British analyst Mitchell agreed, saying that losing Turkey would not prove
fatal to US war plans against Iraq. "I am sure [the Americans] can go ahead
without an attack from the north. That just means that the southern
offensive would take priority. I am sure they have already factored in this
possibility and this option. How they would attack Iraq on a one front
basis, I have no idea. But I am sure it can be done and will be done,"
Mitchell said.

Flournoy said that, in the event of what she described as the "unlikely"
scenario that Turkey will deny US troops access to its territory, Washington
might turn to other countries for assistance. "I think there are certainly
other options for aircraft and air forces. They would be staged from other
bases in Europe, and they would simply have to travel longer distances to
conduct their missions. I think for ground forces, what we would see is a
shift in focus toward other countries that border on Iraq and much greater
pressure put on them to accept additional ground forces so that that second
front could be created," Flournoy said.

Flournoy said that Saudi Arabia and Jordan are among the countries the US
could ask to allow large numbers of its troops to operate on their soil.
Saudi Arabia served as a launchpad for US-led coalition forces against Iraq
in 1991, but it has still not made clear whether it would authorize the use
of its bases in any new war. Like Turkey, the Saudi kingdom already hosts US
and British aircraft tasked with implementing the no-fly zones imposed on
Iraq after the Gulf War.

Although Jordan did not participate in the previous conflict, Washington has
been considering using Iraq's southwestern neighbor as a possible
springboard. Despite Amman's denials to the contrary, some 1,500 US special
operations troops have reportedly been stationed in Jordan since October.

Anthony Cordesman, a former senior official at the US State and Defense
departments, is one of the US's top military analysts. Cordesman, in an
interview with RFE/RL, said, "We really have no access to the [Persian] Gulf
except through Kuwait. It would put all of our advance on one line of
advance; it would greatly complicate the logistic problems; it would
complicate the supply problems and make our line of advance far more
predictable. There would be the difficulty that Iraq would be able to
predict the lines of advance and that it would be relatively secure in the
north."

That means that Iraq could concentrate on defending its south and west,
where US troops may attack from Jordan, a task Cordesman said would greatly
simplify Iraq's defense and complicate US efforts to achieve a swift
victory. "And it certainly would create potential problems in the course of
the war, because the United States would not be moving through the Kurdish
areas, not be securing the north, and this creates a higher risk of Kurdish
separatism and a different kind of Turkish intervention," Cordesman said.

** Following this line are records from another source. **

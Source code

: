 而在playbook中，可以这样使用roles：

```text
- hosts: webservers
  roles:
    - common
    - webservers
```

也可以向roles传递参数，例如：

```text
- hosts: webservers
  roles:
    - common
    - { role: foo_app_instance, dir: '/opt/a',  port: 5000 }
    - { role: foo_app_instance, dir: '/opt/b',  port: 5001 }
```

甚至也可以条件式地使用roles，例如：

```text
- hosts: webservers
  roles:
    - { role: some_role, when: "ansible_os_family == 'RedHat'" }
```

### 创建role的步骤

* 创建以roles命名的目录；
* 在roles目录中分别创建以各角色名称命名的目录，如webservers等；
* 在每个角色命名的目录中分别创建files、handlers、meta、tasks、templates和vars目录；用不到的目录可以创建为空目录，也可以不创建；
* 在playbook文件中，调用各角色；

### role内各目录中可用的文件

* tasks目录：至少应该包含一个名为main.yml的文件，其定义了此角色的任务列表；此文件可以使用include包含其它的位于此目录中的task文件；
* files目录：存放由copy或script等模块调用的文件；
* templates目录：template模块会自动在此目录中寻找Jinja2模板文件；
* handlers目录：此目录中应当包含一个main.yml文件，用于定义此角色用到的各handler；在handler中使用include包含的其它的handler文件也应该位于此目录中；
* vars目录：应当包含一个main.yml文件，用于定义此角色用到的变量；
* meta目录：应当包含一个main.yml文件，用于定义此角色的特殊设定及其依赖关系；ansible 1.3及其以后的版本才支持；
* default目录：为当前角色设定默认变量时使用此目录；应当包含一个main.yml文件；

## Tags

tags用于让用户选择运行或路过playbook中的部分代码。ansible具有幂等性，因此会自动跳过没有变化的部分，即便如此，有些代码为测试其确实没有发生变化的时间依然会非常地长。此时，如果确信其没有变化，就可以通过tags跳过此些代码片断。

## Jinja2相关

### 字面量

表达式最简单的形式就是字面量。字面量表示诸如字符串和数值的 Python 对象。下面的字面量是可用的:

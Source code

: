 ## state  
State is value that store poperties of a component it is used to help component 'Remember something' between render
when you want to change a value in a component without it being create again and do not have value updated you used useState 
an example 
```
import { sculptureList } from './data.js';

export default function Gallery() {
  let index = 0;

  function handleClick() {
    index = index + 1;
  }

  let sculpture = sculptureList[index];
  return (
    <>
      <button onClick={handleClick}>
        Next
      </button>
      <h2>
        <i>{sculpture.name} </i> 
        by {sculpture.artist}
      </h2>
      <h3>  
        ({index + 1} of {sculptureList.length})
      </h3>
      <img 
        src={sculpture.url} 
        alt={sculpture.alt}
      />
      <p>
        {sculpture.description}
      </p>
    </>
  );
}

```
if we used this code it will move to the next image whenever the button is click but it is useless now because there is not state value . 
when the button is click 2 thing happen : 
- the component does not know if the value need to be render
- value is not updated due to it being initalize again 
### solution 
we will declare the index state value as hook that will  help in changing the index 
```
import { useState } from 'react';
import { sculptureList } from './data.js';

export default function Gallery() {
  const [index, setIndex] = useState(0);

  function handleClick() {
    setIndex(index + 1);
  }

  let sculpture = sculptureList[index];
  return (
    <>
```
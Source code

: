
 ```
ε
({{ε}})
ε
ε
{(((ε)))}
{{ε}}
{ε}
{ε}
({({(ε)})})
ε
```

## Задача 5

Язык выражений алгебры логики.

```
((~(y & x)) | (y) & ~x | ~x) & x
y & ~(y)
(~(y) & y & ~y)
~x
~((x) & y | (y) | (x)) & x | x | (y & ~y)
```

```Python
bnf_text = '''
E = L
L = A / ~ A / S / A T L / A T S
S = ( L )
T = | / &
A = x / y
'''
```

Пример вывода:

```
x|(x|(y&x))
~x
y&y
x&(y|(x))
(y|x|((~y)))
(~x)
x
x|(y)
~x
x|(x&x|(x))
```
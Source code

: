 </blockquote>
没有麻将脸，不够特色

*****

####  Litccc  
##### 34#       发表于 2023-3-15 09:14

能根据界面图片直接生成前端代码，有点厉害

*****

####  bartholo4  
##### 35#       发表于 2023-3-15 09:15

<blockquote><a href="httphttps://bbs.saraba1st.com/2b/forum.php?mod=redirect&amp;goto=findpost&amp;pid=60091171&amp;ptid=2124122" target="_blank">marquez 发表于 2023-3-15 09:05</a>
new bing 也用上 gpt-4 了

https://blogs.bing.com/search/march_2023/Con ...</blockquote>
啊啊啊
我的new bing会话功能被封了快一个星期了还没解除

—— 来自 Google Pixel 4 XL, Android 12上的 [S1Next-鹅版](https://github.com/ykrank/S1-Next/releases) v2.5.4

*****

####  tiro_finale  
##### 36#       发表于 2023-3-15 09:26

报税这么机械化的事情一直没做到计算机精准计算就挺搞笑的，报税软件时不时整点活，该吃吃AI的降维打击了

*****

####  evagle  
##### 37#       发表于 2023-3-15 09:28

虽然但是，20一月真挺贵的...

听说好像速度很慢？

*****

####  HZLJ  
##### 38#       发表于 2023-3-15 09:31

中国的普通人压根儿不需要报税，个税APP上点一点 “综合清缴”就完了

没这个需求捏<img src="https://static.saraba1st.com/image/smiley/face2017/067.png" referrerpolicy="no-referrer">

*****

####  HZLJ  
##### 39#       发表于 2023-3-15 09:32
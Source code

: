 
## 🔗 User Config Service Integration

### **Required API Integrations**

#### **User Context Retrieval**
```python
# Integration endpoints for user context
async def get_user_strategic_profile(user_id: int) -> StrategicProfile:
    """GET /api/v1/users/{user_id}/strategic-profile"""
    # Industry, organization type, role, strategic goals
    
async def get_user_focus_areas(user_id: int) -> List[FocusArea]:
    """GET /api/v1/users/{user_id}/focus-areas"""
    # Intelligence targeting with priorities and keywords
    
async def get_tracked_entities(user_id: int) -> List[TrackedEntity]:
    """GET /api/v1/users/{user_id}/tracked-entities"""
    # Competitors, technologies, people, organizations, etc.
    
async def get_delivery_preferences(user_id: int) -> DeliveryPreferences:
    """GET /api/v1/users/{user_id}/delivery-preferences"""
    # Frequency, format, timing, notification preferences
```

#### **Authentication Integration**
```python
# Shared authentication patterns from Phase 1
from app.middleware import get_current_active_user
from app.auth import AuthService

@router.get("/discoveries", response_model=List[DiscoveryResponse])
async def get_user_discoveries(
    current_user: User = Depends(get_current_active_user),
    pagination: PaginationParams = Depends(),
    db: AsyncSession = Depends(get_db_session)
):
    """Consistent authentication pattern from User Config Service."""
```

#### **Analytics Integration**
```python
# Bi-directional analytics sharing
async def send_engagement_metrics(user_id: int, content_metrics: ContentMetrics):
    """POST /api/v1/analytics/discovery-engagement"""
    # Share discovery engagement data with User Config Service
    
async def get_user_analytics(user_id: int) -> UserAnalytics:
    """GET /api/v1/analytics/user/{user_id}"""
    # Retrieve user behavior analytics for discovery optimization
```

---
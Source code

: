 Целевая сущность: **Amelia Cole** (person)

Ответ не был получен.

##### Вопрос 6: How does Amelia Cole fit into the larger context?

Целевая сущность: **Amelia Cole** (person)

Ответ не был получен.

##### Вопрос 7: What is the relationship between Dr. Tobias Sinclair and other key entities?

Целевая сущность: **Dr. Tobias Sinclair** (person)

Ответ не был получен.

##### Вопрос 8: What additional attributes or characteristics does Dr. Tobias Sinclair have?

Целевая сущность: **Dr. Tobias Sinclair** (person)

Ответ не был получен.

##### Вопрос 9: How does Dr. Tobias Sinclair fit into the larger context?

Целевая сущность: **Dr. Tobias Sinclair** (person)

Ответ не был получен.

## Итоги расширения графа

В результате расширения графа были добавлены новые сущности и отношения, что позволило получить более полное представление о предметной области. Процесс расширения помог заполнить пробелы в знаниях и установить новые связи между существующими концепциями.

Reports say that, should Turkey eventually deny its territory for use in a
ground offensive, the Pentagon might still consider attacking Iraq from the
north with airborne troops in a scenario that would involve substantially
fewer troops.

Kamran al-Karadaghi is deputy director of Radio Free Iraq. He said that
existing infrastructure in Iraq's Kurdish-led areas is suitable for a
possible airlift option, although such airfields would not be appropriate
for a large-scale offensive. "If you're talking about special-forces
operations, then it is possible, because in Kurdistan there are a few small
[airfields], and the Americans have been working on them for months now to
prepare them for possible use. So I think there is a possibility, really,
for this kind of operation. But for a [large]-scale operation, I think it
would be difficult without having [ground] troops [entering] from Turkey,"
al-Karadaghi said.

Analyst Mitchell, himself a retired British army officer, agreed that an
airlift operation would have to be limited in scope. Should Ankara decide
against the use of its territory by US tanks and infantry, he said an
airborne invasion from the north is unlikely, even though any US war plan
probably envisages airlifting some troops into Iraqi Kurdistan. "That was
going to go ahead anyway and that will probably still go ahead. But the
problem is that once airborne troops are here, once [they] are landed, they
can only stay on the ground for a limited period of time before other
advancing troops have to meet up with them. They can only sustain themselves
on the ground for a limited period of time before they would require
assistance. So that would be a very difficult option," Mitchell said.

Officials in the US capital claim that Turkey is bound to open its territory
to US troops for fear of damaging relations. Convinced that it is a key
element in US war plans, Turkey in turn is trying to obtain as much economic
compensation and security guarantees as it can from Washington.

Both sides are "bluffing", in Mitchell's view: "With the Turks holding out
for as much money as they can possibly get, and the US saying, 'If you don't
allow us in, you stand to lose far more in terms of economic assistance and
credits', it is a huge game of poker, isn't it?"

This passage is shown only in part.